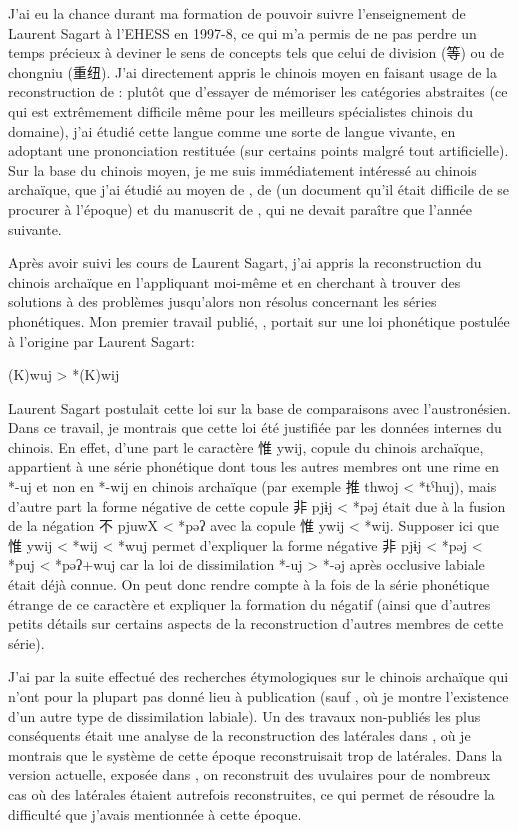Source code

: \documentclass[oldfontcommands,oneside,a4paper,11pt]{memoir}
\newcommand{\zh}[1]{{\cn #1}}
\begin{document}
J'ai eu la chance durant ma formation de pouvoir suivre l'enseignement de Laurent Sagart à l'EHESS en 1997-8, ce qui m'a permis de ne pas perdre   un temps précieux à deviner le sens de concepts  
tels que celui de division (\zh{等}) ou de chongniu (\zh{重纽}). J'ai directement appris le chinois moyen en faisant usage de la reconstruction de \citet{baxter92}: plutôt que d'essayer de mémoriser les catégories abstraites (ce qui est extrêmement difficile même pour les meilleurs spécialistes chinois du domaine), j'ai étudié cette langue comme une sorte de langue vivante, en adoptant une prononciation restituée (sur certains points malgré tout artificielle). Sur la base du chinois moyen, je me suis immédiatement intéressé au chinois archaïque, que j'ai étudié au moyen de \citet{baxter92}, de \citet{starostin89} (un document qu'il était difficile de se procurer à l'époque) et du manuscrit de \citet{sagart99roc}, qui ne devait paraître que l'année suivante.

Après avoir suivi les cours de Laurent Sagart, j'ai appris la reconstruction du chinois archaïque en l'appliquant moi-même et en cherchant à trouver des solutions à des problèmes jusqu'alors non résolus concernant les séries phonétiques. Mon premier travail publié, \citet{jacques00ywij}, portait sur une loi phonétique postulée à l'origine par Laurent Sagart:
\begin{exe}
\ex 
\glt *(K)wuj > *(K)wij 
\end{exe}
Laurent Sagart postulait cette loi sur la base de comparaisons avec l'austronésien. Dans ce travail, je montrais que cette loi été justifiée par les données internes du chinois. En effet, d'une part le caractère \zh{惟} ywij, copule du chinois archaïque, appartient à une série phonétique dont tous les autres membres ont une rime en *-uj et non en *-wij en chinois archaïque (par exemple \zh{推} thwoj < *tˁhuj), mais d'autre part la forme négative de cette copule \zh{非} pjɨj < *pəj était due à la fusion de la négation \zh{不} pjuwX < *pəʔ avec la copule \zh{惟} ywij < *wij. Supposer ici que \zh{惟} ywij < *wij < *wuj permet d'expliquer la forme négative \zh{非} pjɨj < *pəj < *puj < *pəʔ+wuj car la loi de dissimilation *-uj > *-əj après occlusive labiale était déjà connue. On peut donc rendre compte à la fois de la série phonétique étrange de ce caractère et expliquer la formation du négatif (ainsi que d'autres petits détails sur certains aspects de la reconstruction  d'autres membres de cette série).

J'ai par la suite effectué des recherches étymologiques sur le chinois archaïque qui n'ont pour la plupart pas donné lieu à publication (sauf \citet{jacques03dissimilation}, où je montre l'existence d'un autre type de dissimilation labiale). Un des travaux non-publiés les plus conséquents était une analyse de  la reconstruction des latérales dans \citet{sagart99roc}, où je montrais que le système de cette époque reconstruisait trop de latérales. Dans la version actuelle, exposée dans \citet{sagart-baxter09}, on reconstruit des uvulaires pour de nombreux cas où des latérales étaient autrefois reconstruites, ce qui permet de résoudre la difficulté que j'avais mentionnée à cette époque.
\end{document}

━━━━━━━━━━━━━━━━━━━━

Task statement =>
In the copy, include every entry above exactly and leave out each picture.

Task response =>
Source code

: \documentclass[oldfontcommands,oneside,a4paper,11pt]{memoir}
\newcommand{\zh}[1]{{\cn #1}}
\begin{document}
J'ai eu la chance durant ma formation de pouvoir suivre l'enseignement de Laurent Sagart à l'EHESS en 1997-8, ce qui m'a permis de ne pas perdre   un temps précieux à deviner le sens de concepts  
tels que celui de division (\zh{等}) ou de chongniu (\zh{重纽}). J'ai directement appris le chinois moyen en faisant usage de la reconstruction de \citet{baxter92}: plutôt que d'essayer de mémoriser les catégories abstraites (ce qui est extrêmement difficile même pour les meilleurs spécialistes chinois du domaine), j'ai étudié cette langue comme une sorte de langue vivante, en adoptant une prononciation restituée (sur certains points malgré tout artificielle). Sur la base du chinois moyen, je me suis immédiatement intéressé au chinois archaïque, que j'ai étudié au moyen de \citet{baxter92}, de \citet{starostin89} (un document qu'il était difficile de se procurer à l'époque) et du manuscrit de \citet{sagart99roc}, qui ne devait paraître que l'année suivante.

Après avoir suivi les cours de Laurent Sagart, j'ai appris la reconstruction du chinois archaïque en l'appliquant moi-même et en cherchant à trouver des solutions à des problèmes jusqu'alors non résolus concernant les séries phonétiques. Mon premier travail publié, \citet{jacques00ywij}, portait sur une loi phonétique postulée à l'origine par Laurent Sagart:
\begin{exe}
\ex 
\glt *(K)wuj > *(K)wij 
\end{exe}
Laurent Sagart postulait cette loi sur la base de comparaisons avec l'austronésien. Dans ce travail, je montrais que cette loi été justifiée par les données internes du chinois. En effet, d'une part le caractère \zh{惟} ywij, copule du chinois archaïque, appartient à une série phonétique dont tous les autres membres ont une rime en *-uj et non en *-wij en chinois archaïque (par exemple \zh{推} thwoj < *tˁhuj), mais d'autre part la forme négative de cette copule \zh{非} pjɨj < *pəj était due à la fusion de la négation \zh{不} pjuwX < *pəʔ avec la copule \zh{惟} ywij < *wij. Supposer ici que \zh{惟} ywij < *wij < *wuj permet d'expliquer la forme négative \zh{非} pjɨj < *pəj < *puj < *pəʔ+wuj car la loi de dissimilation *-uj > *-əj après occlusive labiale était déjà connue. On peut donc rendre compte à la fois de la série phonétique étrange de ce caractère et expliquer la formation du négatif (ainsi que d'autres petits détails sur certains aspects de la reconstruction  d'autres membres de cette série).

J'ai par la suite effectué des recherches étymologiques sur le chinois archaïque qui n'ont pour la plupart pas donné lieu à publication (sauf \citet{jacques03dissimilation}, où je montre l'existence d'un autre type de dissimilation labiale). Un des travaux non-publiés les plus conséquents était une analyse de  la reconstruction des latérales dans \citet{sagart99roc}, où je montrais que le système de cette époque reconstruisait trop de latérales. Dans la version actuelle, exposée dans \citet{sagart-baxter09}, on reconstruit des uvulaires pour de nombreux cas où des latérales étaient autrefois reconstruites, ce qui permet de résoudre la difficulté que j'avais mentionnée à cette époque.
\end{document}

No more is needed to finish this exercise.